HexHowells

The Death of Programming Jobs

Feb 24 2026


It's my belief that programming will be the last job that AI replaces. Okay so it won't technically be the last, but once you replace that and AI is able to recursively self-improve, it won't be long before everything else is replaced. However, programming is pretty broad, and we are already seeing AI doing pretty decent at it, so does that mean it's soon to be over? Not quite.


I think programming can be placed into three groups: research, engineering, business. These three categories go in order of complexity and difficulty for AI to replace.

Research Programming

This type of programming is really less about programming, and more about thinking and experimentation. Here, researchers spend most of their time thinking about a problem, creating theories, and experimenting. Code is more used as a tool to express their ideas and a platform for exploring problems. As a result the code is not the best quality, but the core skill here is critical thinking, not coding.

This is the category machine learning researchers fall into, thus in order for an AI to self-improve, it must be at this level. Actually coming up with new architectures, training paradigms, etc, is difficult and I believe the hardest level for AI to crack.

Engineering Programming

Next you have engineering programming. Here, you may already have a solution to something but are operating under certain constraints (memory, latency, compute, etc). Engineers will often take solutions created by researchers (AI models, algorithms, hardware) and optimise those technologies into something that can operate in the real world providing real value.
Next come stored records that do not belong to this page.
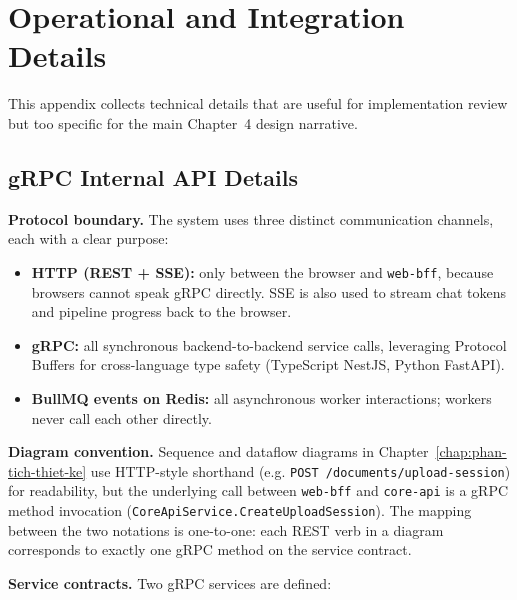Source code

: \chapter{Operational and Integration Details}
\label{appendix:operational-details}

This appendix collects technical details that are useful for
implementation review but too specific for the main Chapter~4 design
narrative.

\section{gRPC Internal API Details}
\label{appendix:grpc-proto-details}

\textbf{Protocol boundary.} The system uses three distinct communication
channels, each with a clear purpose:

\begin{itemize}
    \item \textbf{HTTP (REST + SSE):} only between the browser and
          \texttt{web-bff}, because browsers cannot speak gRPC directly.
          SSE is also used to stream chat tokens and pipeline progress
          back to the browser.
    \item \textbf{gRPC:} all synchronous backend-to-backend service
          calls, leveraging Protocol Buffers for cross-language type
          safety (TypeScript NestJS, Python FastAPI).
    \item \textbf{BullMQ events on Redis:} all asynchronous worker
          interactions; workers never call each other directly.
\end{itemize}

\textbf{Diagram convention.} Sequence and dataflow diagrams in
Chapter~\ref{chap:phan-tich-thiet-ke} use HTTP-style shorthand (e.g.
\texttt{POST /documents/upload-session}) for readability, but the
underlying call between \texttt{web-bff} and \texttt{core-api} is a
gRPC method invocation
(\texttt{CoreApiService.CreateUploadSession}). The mapping between the
two notations is one-to-one: each REST verb in a diagram corresponds
to exactly one gRPC method on the service contract.

\textbf{Service contracts.} Two gRPC services are defined:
This level requires critical thinking, but their knowledge leans more towards understanding hardware, programming languages, algorithms, etc. The code quality in this group is usually great, since it needs to be performant and maintainable.

An example of this type of programming is taking an existing text-to-speech implementation (developed by researchers) and running it in real-time on mobile hardware (operating under time, memory, and compute constraints). You need knowledge on the algorithms themselves in order to potentially optimise them, as well as knowledge on the hardware, and an understanding of how to make code fast and efficient.

AI achieving this level of skill allows it to optimise itself but not make meaningful improvements of its own intelligence or capabilities. Such as enabling it's own code to use less memory, or run faster on the same amount of compute.

Business Programming

The last level of programmers are simply translators. They translate business requirements into code, they don't need fancy ideas or to hyper-optimise (I'm aware that could be part of a business requirement). Despite the programmer having the option to write performant and clean code, it does not have to be, and for many programmers is not.

This group is where all the mediocre programmers and thinkers are. You do not have to think too hard about how to solve problems, just need enough knowledge about technology to know how to implement business requirements into code. You don't have to know intricate details about the hardware, OS, programming language you are using, simply producing an output that the higher ups like will suffice.


Business programmers will be the first group to be eaten by AI. Transformers were first built for translation, code generation LLMs take in vague business requirements in English and spit out code already. The implementation doesn't have to be particularly performant or clean, as long as the output looks good enough to fool an incompetent "stakeholder".

If your in this group, I would consider gaining some engineering or researching skills quick. AI has already started marching through the bell curve of programming talent, it's well past bad programmers, and has probably already moved past average programmers. The best way to keep up is to not compete against a force that is better at you at this level of translation. Gain deep understanding of technologies, hardware, the intricacies of programming languages. Learn how to really think and develop novel solutions to problems. If this sounds too hard for you, and you would rather keep your easy job writing average javascript code using a bulky framework that is not needed for the task, then you will be crushed and should probably leave.


Next will come engineering jobs, where AI will not only be able to optimise itself, but all the other bad code generated by business level programmers and coding generation AI's. This era will be beautiful, clean, maintainable, performant code everywhere. We are not there yet though, even though Claude code made a compiler, compared to the hard work of real engineers it's not great.

Finally, there will be researchers, the people who create the new AI's and world moving technologies. Once we have competant artificial AI and computer science researchers, the world becomes a weird place indeed.